Hypopituitarism in Retired Professional Football Players.

Principle Investigator: Daniel F. Kelly, M.D.

Institution: John Wayne Cancer Institute at Saint John’s Health Center, Santa Monica, CA

Title: Hypopituitarism in Retired Professional Football Players

Abstract:More than 1.2 million Americans sustain a traumatic brain injury (TBI) annually, the majority of which are mild TBIs (MTBI) or cerebral concussions. Repeat concussions have been identified as a risk factor for the occurrence (or early expression) of neurodegenerative dementing disorders, including Mild Cognitive Impairment (MCI) and Alzheimer’s disease (AD). The pathophysiology of these disorders is unclear and warrants further investigation.

One particular area that has received little attention is the concept that repeat MTBI can lead to pituitary dysfunction (hypopituitarism) which in turn can be a direct cause of reduced general health, poor quality of life and sexual dysfunction. This linkage between TBI, hypopituitarism, reduced health and poor quality of life is already well-established for individuals sustaining a single moderate or severe TBI; recent studies indicate that these more severe TBIs lead to hypopituitarism in up to one third of individuals. We propose to study a cohort of retired NFL players who have documented poor quality of life to determine the relationship between these complaints, their concussion (MTBI) history, their pituitary hormonal function and sexual function. We hypothesize that the number of MTBIs sustained in their NFL career will correlate with the rate of hypopituitarism and that untreated hypopituitarism in these individuals will be associated with poor quality of life and general health, neuro-behavioral impairment and sexual dysfunction. This study will also determine the possible benefits of physiological hormone replacement therapy in retirees with diagnosed hypopituitarism. Given that our preliminary studies of retired players suggest recurrent concussions are a risk factor for late-life memory impairment, MCI and depression, and the increasingly recognized entity of post-TBI hypopituitarism, a possible link between MTBI and pituitary dysfunction warrants study. Utilizing neurobehavioral and quality of life testing, a sexual function survey, pituitary hormonal testing and DEXA scanning, this study will address the following specific aims:

Specific Aim 1: To determine if chronic hypopituitarism and sexual dysfunction in retired players with poor quality of life is related to MTBIs sustained during their NFL career.

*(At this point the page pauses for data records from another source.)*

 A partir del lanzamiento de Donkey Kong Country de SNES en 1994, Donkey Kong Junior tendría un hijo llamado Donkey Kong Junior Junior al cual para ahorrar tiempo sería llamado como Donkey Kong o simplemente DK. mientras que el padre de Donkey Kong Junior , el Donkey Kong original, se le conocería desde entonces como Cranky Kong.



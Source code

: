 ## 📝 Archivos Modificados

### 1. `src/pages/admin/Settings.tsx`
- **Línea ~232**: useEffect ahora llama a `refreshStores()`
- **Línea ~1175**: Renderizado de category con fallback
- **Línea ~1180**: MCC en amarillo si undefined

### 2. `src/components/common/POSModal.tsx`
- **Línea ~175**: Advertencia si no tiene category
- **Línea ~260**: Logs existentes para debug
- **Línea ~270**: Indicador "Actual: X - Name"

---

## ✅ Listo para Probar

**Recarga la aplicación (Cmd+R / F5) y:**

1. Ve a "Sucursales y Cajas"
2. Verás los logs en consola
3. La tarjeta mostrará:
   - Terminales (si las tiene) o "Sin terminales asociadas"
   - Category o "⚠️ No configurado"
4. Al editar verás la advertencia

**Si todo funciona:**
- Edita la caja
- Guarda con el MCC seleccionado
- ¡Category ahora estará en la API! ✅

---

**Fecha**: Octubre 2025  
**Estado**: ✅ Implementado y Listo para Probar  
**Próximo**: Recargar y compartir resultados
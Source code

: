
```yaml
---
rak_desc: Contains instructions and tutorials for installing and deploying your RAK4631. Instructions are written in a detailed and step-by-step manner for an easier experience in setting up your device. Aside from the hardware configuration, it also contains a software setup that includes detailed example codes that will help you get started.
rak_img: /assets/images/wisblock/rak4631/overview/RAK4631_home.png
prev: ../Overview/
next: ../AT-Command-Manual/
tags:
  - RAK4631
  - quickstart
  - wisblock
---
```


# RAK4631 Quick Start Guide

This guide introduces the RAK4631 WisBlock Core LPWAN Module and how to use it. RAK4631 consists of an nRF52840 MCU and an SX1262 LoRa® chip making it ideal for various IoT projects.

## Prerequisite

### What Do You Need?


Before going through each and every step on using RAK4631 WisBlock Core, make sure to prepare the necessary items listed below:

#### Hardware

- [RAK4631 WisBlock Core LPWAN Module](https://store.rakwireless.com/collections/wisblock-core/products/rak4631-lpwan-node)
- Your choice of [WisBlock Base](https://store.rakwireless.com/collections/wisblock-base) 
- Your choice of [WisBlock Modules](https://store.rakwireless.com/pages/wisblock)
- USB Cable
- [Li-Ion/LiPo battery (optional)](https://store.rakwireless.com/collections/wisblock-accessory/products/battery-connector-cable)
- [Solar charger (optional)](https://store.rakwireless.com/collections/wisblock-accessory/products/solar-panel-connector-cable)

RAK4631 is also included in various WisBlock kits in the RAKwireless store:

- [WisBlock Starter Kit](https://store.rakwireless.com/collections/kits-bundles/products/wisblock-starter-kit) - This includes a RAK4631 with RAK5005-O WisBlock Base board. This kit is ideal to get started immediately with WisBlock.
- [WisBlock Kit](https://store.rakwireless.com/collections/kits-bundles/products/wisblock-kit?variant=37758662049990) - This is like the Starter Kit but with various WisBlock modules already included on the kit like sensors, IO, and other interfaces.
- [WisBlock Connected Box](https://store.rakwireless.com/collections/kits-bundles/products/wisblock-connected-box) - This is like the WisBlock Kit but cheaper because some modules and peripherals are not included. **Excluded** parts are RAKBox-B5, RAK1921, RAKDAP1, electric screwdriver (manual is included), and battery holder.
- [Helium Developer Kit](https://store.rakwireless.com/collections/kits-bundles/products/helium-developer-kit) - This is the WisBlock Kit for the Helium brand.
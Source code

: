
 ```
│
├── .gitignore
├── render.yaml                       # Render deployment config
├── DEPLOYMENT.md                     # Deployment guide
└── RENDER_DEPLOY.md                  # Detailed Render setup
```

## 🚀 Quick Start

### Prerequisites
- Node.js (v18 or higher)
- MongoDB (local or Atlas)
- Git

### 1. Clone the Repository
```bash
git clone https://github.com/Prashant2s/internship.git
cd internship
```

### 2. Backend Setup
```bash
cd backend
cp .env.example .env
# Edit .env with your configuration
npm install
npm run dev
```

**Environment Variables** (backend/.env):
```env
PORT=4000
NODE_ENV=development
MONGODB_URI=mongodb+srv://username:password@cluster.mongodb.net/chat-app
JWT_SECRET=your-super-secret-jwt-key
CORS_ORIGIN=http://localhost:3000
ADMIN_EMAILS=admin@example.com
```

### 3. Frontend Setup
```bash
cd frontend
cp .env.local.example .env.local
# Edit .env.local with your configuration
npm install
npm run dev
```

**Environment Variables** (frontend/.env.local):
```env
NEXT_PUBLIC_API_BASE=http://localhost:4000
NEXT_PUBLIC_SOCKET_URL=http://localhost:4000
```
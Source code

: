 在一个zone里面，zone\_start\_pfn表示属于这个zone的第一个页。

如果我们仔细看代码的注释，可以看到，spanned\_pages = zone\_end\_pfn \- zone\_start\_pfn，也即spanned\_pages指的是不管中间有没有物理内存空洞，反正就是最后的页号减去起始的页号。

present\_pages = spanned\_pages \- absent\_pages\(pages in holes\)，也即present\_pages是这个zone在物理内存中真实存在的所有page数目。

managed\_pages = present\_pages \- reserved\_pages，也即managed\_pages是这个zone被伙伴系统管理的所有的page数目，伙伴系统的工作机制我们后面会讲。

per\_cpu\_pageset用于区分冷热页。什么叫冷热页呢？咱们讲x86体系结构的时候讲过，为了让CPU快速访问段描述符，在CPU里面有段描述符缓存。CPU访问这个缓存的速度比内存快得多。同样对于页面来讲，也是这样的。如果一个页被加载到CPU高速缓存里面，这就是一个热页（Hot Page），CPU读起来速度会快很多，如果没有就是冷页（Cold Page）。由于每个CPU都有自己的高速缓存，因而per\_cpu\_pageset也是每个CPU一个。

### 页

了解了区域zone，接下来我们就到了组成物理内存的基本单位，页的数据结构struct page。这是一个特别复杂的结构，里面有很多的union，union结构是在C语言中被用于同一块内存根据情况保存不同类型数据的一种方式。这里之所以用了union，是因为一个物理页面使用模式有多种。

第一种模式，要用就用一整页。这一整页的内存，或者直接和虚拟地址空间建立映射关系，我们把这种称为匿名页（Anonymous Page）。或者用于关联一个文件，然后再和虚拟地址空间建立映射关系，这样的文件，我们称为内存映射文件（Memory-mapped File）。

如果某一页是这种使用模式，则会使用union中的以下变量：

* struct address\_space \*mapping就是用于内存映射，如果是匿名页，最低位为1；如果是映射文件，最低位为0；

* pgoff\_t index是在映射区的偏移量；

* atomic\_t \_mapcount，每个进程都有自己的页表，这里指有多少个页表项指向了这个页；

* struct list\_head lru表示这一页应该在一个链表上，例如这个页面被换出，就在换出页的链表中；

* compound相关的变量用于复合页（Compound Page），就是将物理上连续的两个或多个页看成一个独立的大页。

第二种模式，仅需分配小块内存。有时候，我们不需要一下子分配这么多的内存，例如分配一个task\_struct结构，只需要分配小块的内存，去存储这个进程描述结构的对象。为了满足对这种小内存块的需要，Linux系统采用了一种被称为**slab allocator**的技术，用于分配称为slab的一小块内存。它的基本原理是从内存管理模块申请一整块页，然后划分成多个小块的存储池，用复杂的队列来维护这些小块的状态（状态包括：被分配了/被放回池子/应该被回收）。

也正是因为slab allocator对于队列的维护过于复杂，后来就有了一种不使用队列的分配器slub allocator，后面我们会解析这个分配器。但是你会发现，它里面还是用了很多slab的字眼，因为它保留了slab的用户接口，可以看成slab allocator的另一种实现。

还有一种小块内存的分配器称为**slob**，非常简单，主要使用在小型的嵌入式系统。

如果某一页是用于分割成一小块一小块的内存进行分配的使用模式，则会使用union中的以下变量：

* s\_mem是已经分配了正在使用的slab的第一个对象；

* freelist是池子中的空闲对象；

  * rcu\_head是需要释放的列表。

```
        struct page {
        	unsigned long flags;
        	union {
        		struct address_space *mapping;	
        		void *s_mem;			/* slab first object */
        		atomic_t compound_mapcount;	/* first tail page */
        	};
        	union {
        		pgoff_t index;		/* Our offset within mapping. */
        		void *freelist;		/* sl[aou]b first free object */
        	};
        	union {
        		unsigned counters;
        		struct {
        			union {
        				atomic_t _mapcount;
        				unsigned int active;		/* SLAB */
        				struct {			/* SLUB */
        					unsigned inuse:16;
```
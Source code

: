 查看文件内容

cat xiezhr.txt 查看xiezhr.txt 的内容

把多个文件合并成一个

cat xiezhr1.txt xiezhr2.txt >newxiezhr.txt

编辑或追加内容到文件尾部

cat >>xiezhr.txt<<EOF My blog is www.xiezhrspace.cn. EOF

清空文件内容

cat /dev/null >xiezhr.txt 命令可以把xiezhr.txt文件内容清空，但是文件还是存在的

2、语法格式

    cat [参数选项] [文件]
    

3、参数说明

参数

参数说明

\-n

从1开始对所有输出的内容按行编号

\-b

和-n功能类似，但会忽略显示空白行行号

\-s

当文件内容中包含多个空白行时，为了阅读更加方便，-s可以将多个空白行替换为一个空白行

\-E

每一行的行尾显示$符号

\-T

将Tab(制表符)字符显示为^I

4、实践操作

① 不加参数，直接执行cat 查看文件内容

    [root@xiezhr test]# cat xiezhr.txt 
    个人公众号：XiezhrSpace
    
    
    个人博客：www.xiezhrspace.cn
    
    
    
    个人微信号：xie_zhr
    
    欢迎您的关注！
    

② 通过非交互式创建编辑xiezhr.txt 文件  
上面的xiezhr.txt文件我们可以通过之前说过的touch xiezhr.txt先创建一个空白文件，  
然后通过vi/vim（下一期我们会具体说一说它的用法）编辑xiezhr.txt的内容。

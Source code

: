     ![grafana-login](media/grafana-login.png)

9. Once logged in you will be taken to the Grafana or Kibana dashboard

Hypothesis: In retired players with poor quality of life on SF-36 testing, hypopituitarism and sexual dysfunction will occur in approximately 25% of individuals who have sustained MTBIs. The frequency of hypopituitarism and sexual dysfunction will increase with increasing numbers of MTBIs. The hormonal axes most affected will be the somatotroph and gonadotroph axes.

Specific Aim 2: To define the impact of hypopituitarism on neurobehavioral measures, quality of life, sexual function, metabolic syndrome and body composition in retired players who have had MTBI.

Hypothesis: Retired players with hypopituitarism will show higher rates of neurobehavioral impairment, poorer quality of life, increased sexual dysfunction, poorer body composition and a higher incidence of metabolic syndrome than those without hypopituitarism.

Specific Aim 3: To determine the impact of hormone replacement on neurobehavioral function, quality of life, sexual function, metabolic syndrome and body composition in hormonally-deficient NFL retirees with prior MTBI.

Hypothesis: Hormonally deficient retirees administered physiological replacement doses of GH, testosterone, thyroxin and/or corticosteroids will show improvements in neurobehavioral function, quality of life, sexual function, metabolic syndrome and body composition.